The practical effect of this trade off showed creditors that the most effective way to collect debts was not to strip debtors of everything they owned, and following the enactment of Caesar’s law, eventually more leniency is collection was codified in Roman law, including the concept that debtor’s could retain the tools of their trade and any income-producing property that they owned in connection with their trade. What the Romans found was that it was, in the “big picture” more commercially profitable for more people if defaulting debtors were not financial ruined.

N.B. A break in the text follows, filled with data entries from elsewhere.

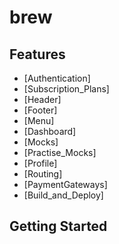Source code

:# brew

## Features

- [Authentication]
- [Subscription_Plans]
- [Header]
- [Footer]
- [Menu]
- [Dashboard]
- [Mocks]
- [Practise_Mocks]
- [Profile]
- [Routing]
- [PaymentGateways]
- [Build_and_Deploy]

## Getting Started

When the Roman Empire fell, Caesar’s law were passed on to Papal bankers, as the Church replaced the Roman Empire as the unifying institution of Europe. The theory of bankruptcy was the same as in Roman times: debtors had land seized from them by their creditors, but they did not lose personal liberty and they were able to retain work-related property to allow them to function in society. After the land was sold, the debtor was relieved of further obligations to his creditor.
During late middle ages the term bankruptcy became common to describe the legal liquidation of a debtor’s assets. The name comes from the Latin words for “broken bench,” and the term was used due to the custom that in Italy, vendors and money lenders, who usually sat at a bench in the public square to do business. If the merchant/lender became insolvent so they could no longer do business, the merchant/lender broke the bench he did business from. From the Latin words “bancus” (bench) and “ruptus” (broken) we get our English word bankruptcy.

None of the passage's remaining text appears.